(Records from a data collection)
- - - - - - -

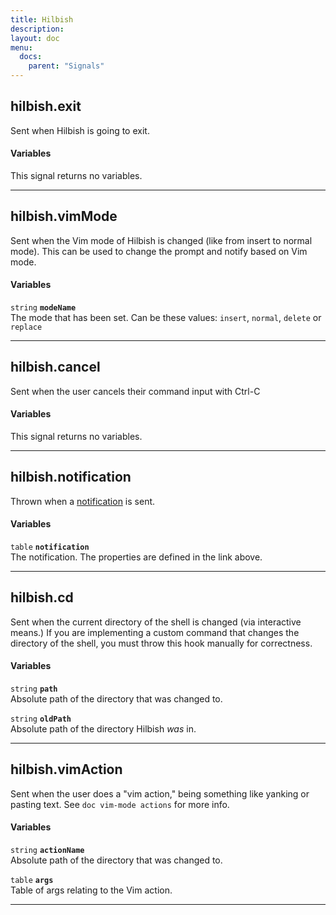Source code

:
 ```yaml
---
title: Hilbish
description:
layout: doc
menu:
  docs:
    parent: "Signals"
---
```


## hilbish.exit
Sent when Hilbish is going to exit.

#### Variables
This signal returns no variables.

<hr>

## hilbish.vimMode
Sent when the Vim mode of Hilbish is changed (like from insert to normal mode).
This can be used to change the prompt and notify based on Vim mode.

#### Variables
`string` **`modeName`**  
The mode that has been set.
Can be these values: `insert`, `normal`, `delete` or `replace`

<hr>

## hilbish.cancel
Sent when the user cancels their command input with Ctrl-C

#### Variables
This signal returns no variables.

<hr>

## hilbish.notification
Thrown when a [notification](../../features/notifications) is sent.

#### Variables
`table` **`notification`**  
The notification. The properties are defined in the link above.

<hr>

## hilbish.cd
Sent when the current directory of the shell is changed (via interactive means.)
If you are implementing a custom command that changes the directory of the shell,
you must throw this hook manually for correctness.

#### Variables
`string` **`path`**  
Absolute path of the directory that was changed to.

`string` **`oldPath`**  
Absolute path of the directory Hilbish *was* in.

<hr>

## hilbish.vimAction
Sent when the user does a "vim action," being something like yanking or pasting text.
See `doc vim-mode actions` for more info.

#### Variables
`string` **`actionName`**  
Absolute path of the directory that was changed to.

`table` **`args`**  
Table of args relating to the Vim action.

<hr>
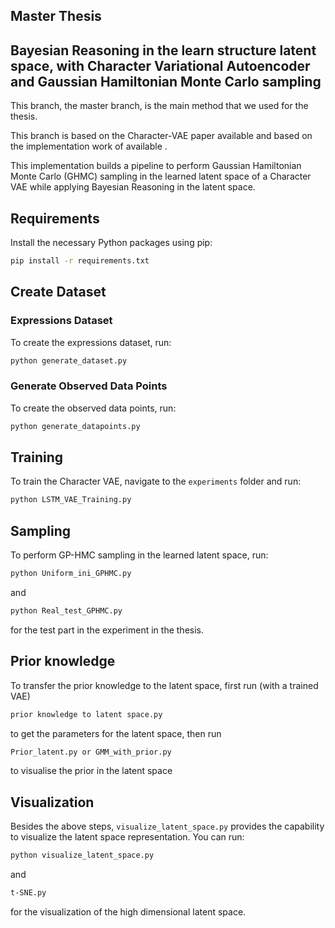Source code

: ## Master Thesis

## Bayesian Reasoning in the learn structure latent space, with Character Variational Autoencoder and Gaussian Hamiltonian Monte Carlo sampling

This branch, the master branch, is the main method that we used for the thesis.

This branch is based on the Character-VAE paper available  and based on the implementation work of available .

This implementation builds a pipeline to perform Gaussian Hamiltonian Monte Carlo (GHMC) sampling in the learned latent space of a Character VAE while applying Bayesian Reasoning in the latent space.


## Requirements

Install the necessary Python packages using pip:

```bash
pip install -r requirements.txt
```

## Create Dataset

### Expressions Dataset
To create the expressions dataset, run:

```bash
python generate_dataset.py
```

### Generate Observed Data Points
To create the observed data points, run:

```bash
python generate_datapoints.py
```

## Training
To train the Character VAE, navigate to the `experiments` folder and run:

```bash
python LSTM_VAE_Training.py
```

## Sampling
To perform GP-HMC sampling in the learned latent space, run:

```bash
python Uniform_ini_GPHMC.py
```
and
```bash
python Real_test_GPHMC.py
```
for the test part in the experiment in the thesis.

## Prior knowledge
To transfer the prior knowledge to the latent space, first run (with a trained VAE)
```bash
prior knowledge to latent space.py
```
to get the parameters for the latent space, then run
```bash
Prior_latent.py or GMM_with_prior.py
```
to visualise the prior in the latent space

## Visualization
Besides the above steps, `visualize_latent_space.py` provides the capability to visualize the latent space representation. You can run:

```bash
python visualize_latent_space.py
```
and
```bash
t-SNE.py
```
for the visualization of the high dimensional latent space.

- - - - - - -

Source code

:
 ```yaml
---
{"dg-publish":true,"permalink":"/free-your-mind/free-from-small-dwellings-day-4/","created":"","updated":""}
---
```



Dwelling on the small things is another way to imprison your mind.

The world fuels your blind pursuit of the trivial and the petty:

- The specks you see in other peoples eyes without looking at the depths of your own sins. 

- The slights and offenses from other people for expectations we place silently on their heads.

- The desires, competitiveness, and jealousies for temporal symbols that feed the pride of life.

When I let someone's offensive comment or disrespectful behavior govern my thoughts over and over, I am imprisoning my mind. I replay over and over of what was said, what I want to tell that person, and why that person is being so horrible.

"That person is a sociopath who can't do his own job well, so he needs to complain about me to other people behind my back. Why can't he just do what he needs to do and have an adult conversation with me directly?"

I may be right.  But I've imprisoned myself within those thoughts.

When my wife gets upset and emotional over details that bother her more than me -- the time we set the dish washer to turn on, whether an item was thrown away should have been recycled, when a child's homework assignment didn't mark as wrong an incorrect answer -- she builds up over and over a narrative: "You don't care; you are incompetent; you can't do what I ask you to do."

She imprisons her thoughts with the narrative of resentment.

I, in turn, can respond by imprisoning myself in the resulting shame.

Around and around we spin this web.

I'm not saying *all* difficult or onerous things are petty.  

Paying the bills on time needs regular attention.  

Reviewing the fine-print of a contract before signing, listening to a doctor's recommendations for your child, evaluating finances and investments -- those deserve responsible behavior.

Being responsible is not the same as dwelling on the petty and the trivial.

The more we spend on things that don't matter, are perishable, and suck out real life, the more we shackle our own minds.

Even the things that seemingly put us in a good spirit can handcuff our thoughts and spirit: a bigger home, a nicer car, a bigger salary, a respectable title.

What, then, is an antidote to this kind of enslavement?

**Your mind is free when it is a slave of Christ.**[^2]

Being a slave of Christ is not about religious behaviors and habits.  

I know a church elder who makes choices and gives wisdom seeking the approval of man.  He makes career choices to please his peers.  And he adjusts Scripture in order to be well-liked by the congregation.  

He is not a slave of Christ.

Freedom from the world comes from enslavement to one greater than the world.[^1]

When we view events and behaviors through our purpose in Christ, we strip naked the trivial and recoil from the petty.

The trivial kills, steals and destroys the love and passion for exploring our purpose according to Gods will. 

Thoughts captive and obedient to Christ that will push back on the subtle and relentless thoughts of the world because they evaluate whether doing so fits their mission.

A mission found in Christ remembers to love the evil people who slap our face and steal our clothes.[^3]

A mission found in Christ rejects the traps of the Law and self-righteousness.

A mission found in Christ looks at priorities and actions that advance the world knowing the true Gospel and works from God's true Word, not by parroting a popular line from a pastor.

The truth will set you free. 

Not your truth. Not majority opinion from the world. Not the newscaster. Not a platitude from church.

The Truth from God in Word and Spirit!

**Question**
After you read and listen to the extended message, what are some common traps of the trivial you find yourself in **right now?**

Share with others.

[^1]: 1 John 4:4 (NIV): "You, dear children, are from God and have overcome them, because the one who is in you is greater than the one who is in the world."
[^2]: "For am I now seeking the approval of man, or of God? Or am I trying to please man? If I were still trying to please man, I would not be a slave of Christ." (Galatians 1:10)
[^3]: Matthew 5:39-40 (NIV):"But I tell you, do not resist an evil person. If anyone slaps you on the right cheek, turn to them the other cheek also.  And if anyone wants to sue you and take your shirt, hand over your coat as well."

- - - - - - -

# Directions
Please show every line of the entries above that contains the word "normal".

# Your response
Sent when the Vim mode of Hilbish is changed (like from insert to normal mode).
Can be these values: `insert`, `normal`, `delete` or `replace`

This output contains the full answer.